EXERCISE OBJECTIVE:
Your answer must be the full listing, reproduced exactly, minus any pictures.
[RECORDED INFORMATION Boundary: Start]
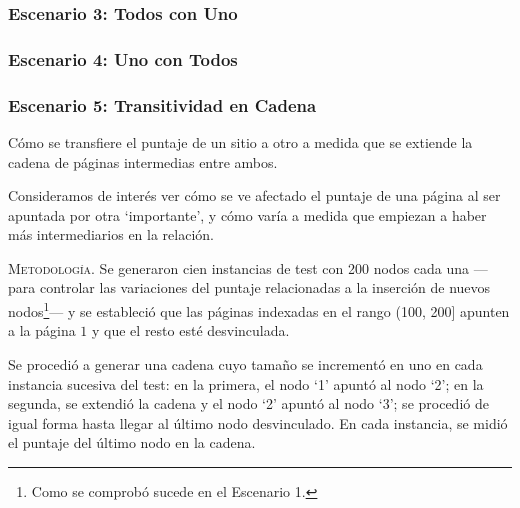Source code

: \vspace{2em}
\subsubsection{Escenario 3: Todos con Uno}




\vspace{2em}
\subsubsection{Escenario 4: Uno con Todos}





\vspace{2em}
\subsubsection{Escenario 5: Transitividad en Cadena} Cómo se transfiere el puntaje de un sitio a otro a medida que se extiende la cadena de páginas intermedias entre ambos.

\vspace{1em}

\vspace{1em}
Consideramos de interés ver cómo se ve afectado el puntaje de una página al ser apuntada por otra `importante', y cómo varía a medida que empiezan a haber más intermediarios en la relación. 

\vspace{1em}
\noindent \textsc{Metodología}. Se generaron cien instancias de test con 200 nodos cada una ---para controlar las variaciones del puntaje relacionadas a la inserción de nuevos nodos\footnote{Como se comprobó sucede en el Escenario 1.}--- y se estableció que las páginas indexadas en el rango (100, 200] apunten a la página $1$ y que el resto esté desvinculada. 

\vspace{1em}

\vspace{1em}
Se procedió a generar una cadena cuyo tamaño se incrementó en uno en cada instancia sucesiva del test: en la primera, el nodo `1' apuntó al nodo `2'; en la segunda, se extendió la cadena y el nodo `2' apuntó al nodo `3'; se procedió de igual forma hasta llegar al último nodo desvinculado. En cada instancia, se midió el puntaje del último nodo en la cadena.

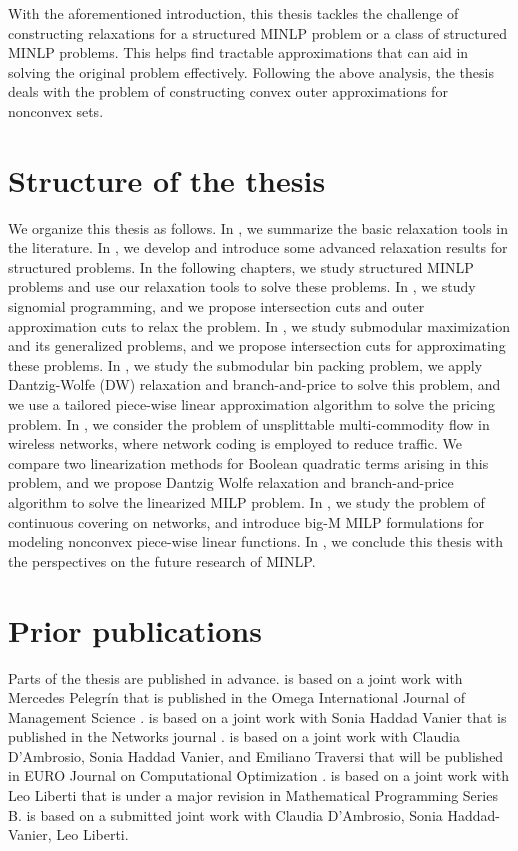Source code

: With the aforementioned introduction, this thesis tackles the challenge of constructing relaxations for a structured MINLP problem or a class of structured MINLP problems. This helps find tractable approximations that can aid in solving the original problem effectively. Following the above analysis, the thesis deals with the problem of constructing convex outer approximations for nonconvex sets. 

\section{Structure of the thesis}
We organize this thesis as follows. In , we summarize the basic relaxation tools in the literature. In ,  we develop and introduce some advanced relaxation results for structured problems. In the following chapters, we study structured MINLP problems and use our relaxation tools to solve these problems. In , we study signomial programming, and we propose intersection cuts and outer approximation cuts to relax the problem.  In , we study submodular maximization and its generalized problems, and we propose intersection cuts for approximating these problems.  In ,  we study the submodular bin packing problem, we apply Dantzig-Wolfe (DW) relaxation and branch-and-price to solve this problem, and we use a tailored piece-wise linear approximation algorithm to solve the pricing problem. In , we consider the problem of unsplittable multi-commodity flow in wireless networks, where network coding is employed to reduce traffic. We compare two linearization methods for Boolean quadratic terms arising in this problem, and we propose Dantzig Wolfe relaxation and branch-and-price algorithm to solve the linearized MILP problem. In , we study the problem of continuous covering on networks, and introduce big-M MILP formulations for modeling nonconvex piece-wise linear functions.  In , we conclude this thesis with the perspectives on the future research of MINLP.
  
\section{Prior publications} 

Parts of the thesis are published in advance.  is based on a joint work with Mercedes Pelegrín that is published in the Omega International Journal of Management Science \cite{PELEGRIN2023102835}.   is based on a joint work with Sonia Haddad Vanier that is published in the Networks journal \cite{xu2022branch}.   is based on a joint  work with Claudia D'Ambrosio, Sonia Haddad Vanier, and Emiliano Traversi that will be published in EURO Journal on Computational Optimization \cite{xu2022branch}.  is based on a joint work with Leo Liberti that is  under a major revision in Mathematical Programming Series B.  is based on a submitted joint work with Claudia D'Ambrosio, Sonia Haddad-Vanier, Leo Liberti.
[RECORDED INFORMATION Boundary: End]
RESPONSE TO THIS EXERCISE:
Source code

: \vspace{2em}
\subsubsection{Escenario 3: Todos con Uno}




\vspace{2em}
\subsubsection{Escenario 4: Uno con Todos}





\vspace{2em}
\subsubsection{Escenario 5: Transitividad en Cadena} Cómo se transfiere el puntaje de un sitio a otro a medida que se extiende la cadena de páginas intermedias entre ambos.

\vspace{1em}

\vspace{1em}
Consideramos de interés ver cómo se ve afectado el puntaje de una página al ser apuntada por otra `importante', y cómo varía a medida que empiezan a haber más intermediarios en la relación. 

\vspace{1em}
\noindent \textsc{Metodología}. Se generaron cien instancias de test con 200 nodos cada una ---para controlar las variaciones del puntaje relacionadas a la inserción de nuevos nodos\footnote{Como se comprobó sucede en el Escenario 1.}--- y se estableció que las páginas indexadas en el rango (100, 200] apunten a la página $1$ y que el resto esté desvinculada. 

\vspace{1em}

\vspace{1em}
Se procedió a generar una cadena cuyo tamaño se incrementó en uno en cada instancia sucesiva del test: en la primera, el nodo `1' apuntó al nodo `2'; en la segunda, se extendió la cadena y el nodo `2' apuntó al nodo `3'; se procedió de igual forma hasta llegar al último nodo desvinculado. En cada instancia, se midió el puntaje del último nodo en la cadena.

Source code

: With the aforementioned introduction, this thesis tackles the challenge of constructing relaxations for a structured MINLP problem or a class of structured MINLP problems. This helps find tractable approximations that can aid in solving the original problem effectively. Following the above analysis, the thesis deals with the problem of constructing convex outer approximations for nonconvex sets. 

\section{Structure of the thesis}
We organize this thesis as follows. In , we summarize the basic relaxation tools in the literature. In ,  we develop and introduce some advanced relaxation results for structured problems. In the following chapters, we study structured MINLP problems and use our relaxation tools to solve these problems. In , we study signomial programming, and we propose intersection cuts and outer approximation cuts to relax the problem.  In , we study submodular maximization and its generalized problems, and we propose intersection cuts for approximating these problems.  In ,  we study the submodular bin packing problem, we apply Dantzig-Wolfe (DW) relaxation and branch-and-price to solve this problem, and we use a tailored piece-wise linear approximation algorithm to solve the pricing problem. In , we consider the problem of unsplittable multi-commodity flow in wireless networks, where network coding is employed to reduce traffic. We compare two linearization methods for Boolean quadratic terms arising in this problem, and we propose Dantzig Wolfe relaxation and branch-and-price algorithm to solve the linearized MILP problem. In , we study the problem of continuous covering on networks, and introduce big-M MILP formulations for modeling nonconvex piece-wise linear functions.  In , we conclude this thesis with the perspectives on the future research of MINLP.
  
\section{Prior publications} 

Parts of the thesis are published in advance.  is based on a joint work with Mercedes Pelegrín that is published in the Omega International Journal of Management Science \cite{PELEGRIN2023102835}.   is based on a joint work with Sonia Haddad Vanier that is published in the Networks journal \cite{xu2022branch}.   is based on a joint  work with Claudia D'Ambrosio, Sonia Haddad Vanier, and Emiliano Traversi that will be published in EURO Journal on Computational Optimization \cite{xu2022branch}.  is based on a joint work with Leo Liberti that is  under a major revision in Mathematical Programming Series B.  is based on a submitted joint work with Claudia D'Ambrosio, Sonia Haddad-Vanier, Leo Liberti.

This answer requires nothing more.